Various research and studies also indicate that corporal punishment is not an effective method of managing behaviour because it does not teach a child how to act properly.
At best, corporal punishment has only a temporary effect on behaviour and it also teaches a child that physical force is the way to resolve conflict.
Such research regarding the use of corporal punishment suggests, that corporal punishment may lead to adverse child outcome (Gershoff, 2002; Linke, 2002; Smith et al., 2004).
In a review of the research, Smith et al. (2004) reported a number of negative developmental consequences for children who had experienced corporal punishment, including:
disruptive and anti-social behaviour;
poor academic achievement;
poor attachment and lack of parent-child warmth;
mental health problems (particularly internalising problems such as depression); and
substance and alcohol abuse.
Research has also shown that corporal punishment is effective in achieving immediate child compliance.
Gershoff (2002), Smith et al. (2004) and others have argued that the benefits associated with immediate child compliance can be offset by findings that indicate that corporal punishment fails to teach a child self-control and inductive reasoning.
A survey done by CADRES in conjunction with UNICEF in 2014 in Barbados indicates that there is a lack of understanding about what constitutes corporal punishment and the dangers that it imposes on children.
It also indicates that there is increasing willingness to see the end of corporal punishment on the island.

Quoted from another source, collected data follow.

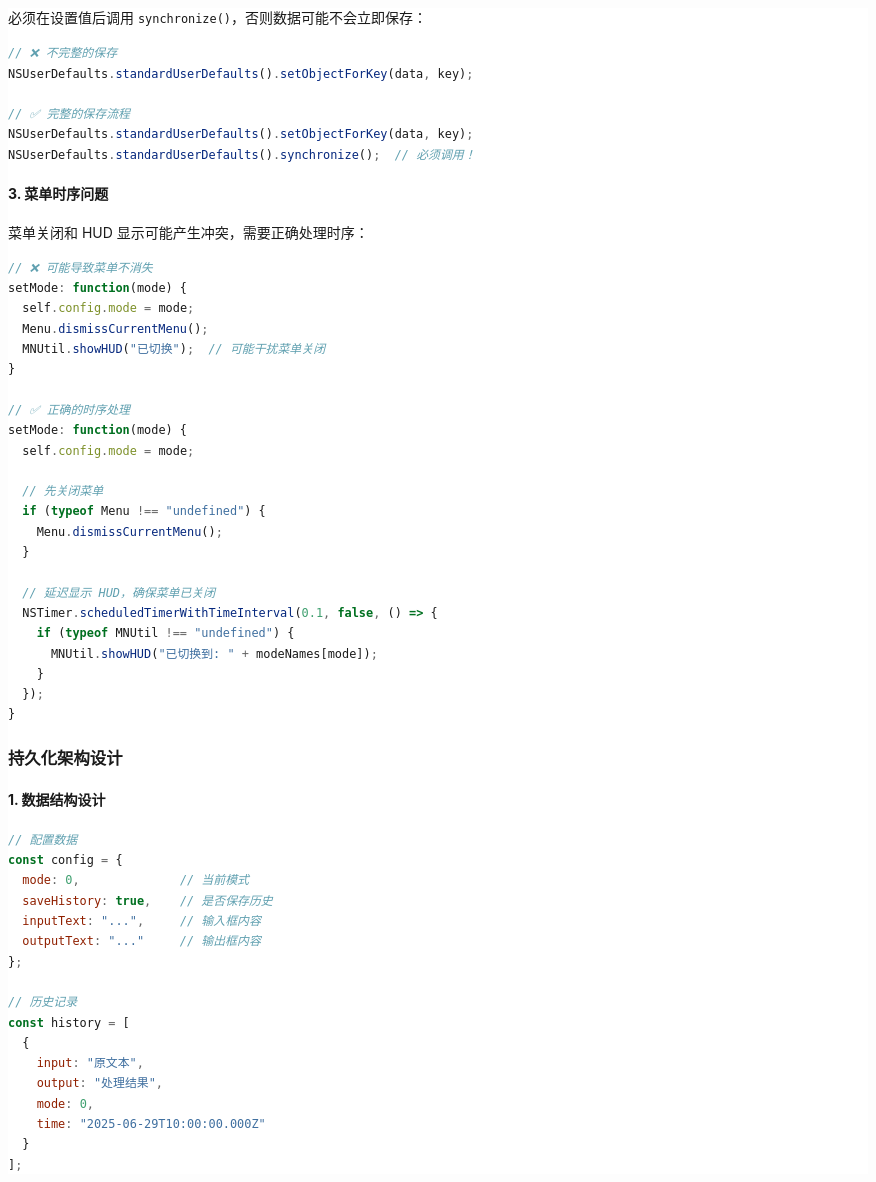 必须在设置值后调用 `synchronize()`，否则数据可能不会立即保存：

```javascript
// ❌ 不完整的保存
NSUserDefaults.standardUserDefaults().setObjectForKey(data, key);

// ✅ 完整的保存流程
NSUserDefaults.standardUserDefaults().setObjectForKey(data, key);
NSUserDefaults.standardUserDefaults().synchronize();  // 必须调用！
```

#### 3. 菜单时序问题

菜单关闭和 HUD 显示可能产生冲突，需要正确处理时序：

```javascript
// ❌ 可能导致菜单不消失
setMode: function(mode) {
  self.config.mode = mode;
  Menu.dismissCurrentMenu();
  MNUtil.showHUD("已切换");  // 可能干扰菜单关闭
}

// ✅ 正确的时序处理
setMode: function(mode) {
  self.config.mode = mode;
  
  // 先关闭菜单
  if (typeof Menu !== "undefined") {
    Menu.dismissCurrentMenu();
  }
  
  // 延迟显示 HUD，确保菜单已关闭
  NSTimer.scheduledTimerWithTimeInterval(0.1, false, () => {
    if (typeof MNUtil !== "undefined") {
      MNUtil.showHUD("已切换到: " + modeNames[mode]);
    }
  });
}
```

### 持久化架构设计

#### 1. 数据结构设计

```javascript
// 配置数据
const config = {
  mode: 0,              // 当前模式
  saveHistory: true,    // 是否保存历史
  inputText: "...",     // 输入框内容
  outputText: "..."     // 输出框内容
};

// 历史记录
const history = [
  {
    input: "原文本",
    output: "处理结果",
    mode: 0,
    time: "2025-06-29T10:00:00.000Z"
  }
];
```
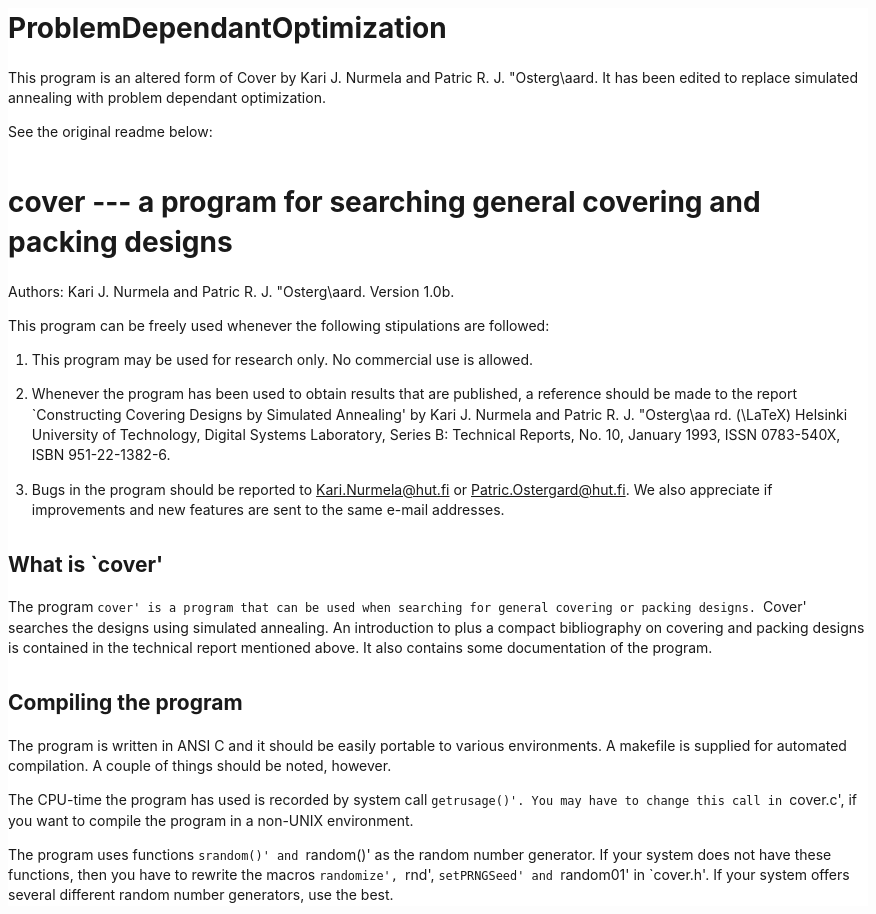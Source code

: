 # ProblemDependantOptimization

This program is an altered form of Cover by Kari J. Nurmela and Patric R. J. \"Osterg\aard. It has been edited to replace simulated annealing with problem dependant optimization.

See the original readme below:

cover --- a program for searching general covering and packing designs
======================================================================

Authors: Kari J. Nurmela and Patric R. J. \"Osterg\aard.
Version 1.0b.

This program can be freely used whenever the following stipulations
are followed:

1) This program may be used for research only. No commercial use is
   allowed.

2) Whenever the program has been used to obtain results that are
   published, a reference should be made to the report
   `Constructing Covering Designs by Simulated Annealing' by
   Kari J. Nurmela and Patric R. J. \"Osterg\aa rd. (\LaTeX)
   Helsinki University of Technology, Digital Systems Laboratory, 
   Series B: Technical Reports, No. 10, January 1993, ISSN 0783-540X,
   ISBN 951-22-1382-6.

3) Bugs in the program should be reported to Kari.Nurmela@hut.fi or 
   Patric.Ostergard@hut.fi. We also appreciate if improvements and
   new features are sent to the same e-mail addresses.


What is `cover'
--------------

The program `cover' is a program that can be used when searching for
general covering or packing designs. `Cover' searches the designs
using simulated annealing. An introduction to plus a compact
bibliography on covering and packing designs is contained in the
technical report mentioned above. It also contains some documentation
of the program.


Compiling the program
---------------------

The program is written in ANSI C and it should be easily portable to
various environments. A makefile is supplied for automated
compilation. A couple of things should be noted, however.

The CPU-time the program has used is recorded by system call
`getrusage()'. You may have to change this call in `cover.c', if you
want to compile the program in a non-UNIX environment.

The program uses functions `srandom()' and `random()' as the random
number generator. If your system does not have these functions, then
you have to rewrite the macros `randomize', `rnd', `setPRNGSeed' and
`random01' in `cover.h'. If your system offers several different
random number generators, use the best.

That might even increase since 2015 when the island was shocked at the death of at least four young people who died as a result of child abuse.
Countries Outlawing Physical Punishment Of Children
The UN Committee on the Rights of the Child defines corporal punishment as “any punishment in which physical force is used and intended to cause some degree of pain or discomfort, however slight,” and it calls physical punishment “invariably degrading.”
Coporal punishment includes:
Spanking, hitting, slapping, pinching, ear pulling, jabbing, shoving, or choking.
Confining a child in an uncomfortable space.
Denying bathroom privileges.
Withholding water and food.
Corporal punishment in schools is banned in 128 states but only 10 percent of children worldwide are protected by laws banning corporal punishment at home and in school.
Sweden was the world’s first country to ban corporal punishment in 1979. Besides Slovenia, two other countries – Mongolia and Paraguay – enacted legislation in 2016, banning corporal punishment in all settings.
A full list of countries that have enacted laws prohibiting violence against children in the home and school is below.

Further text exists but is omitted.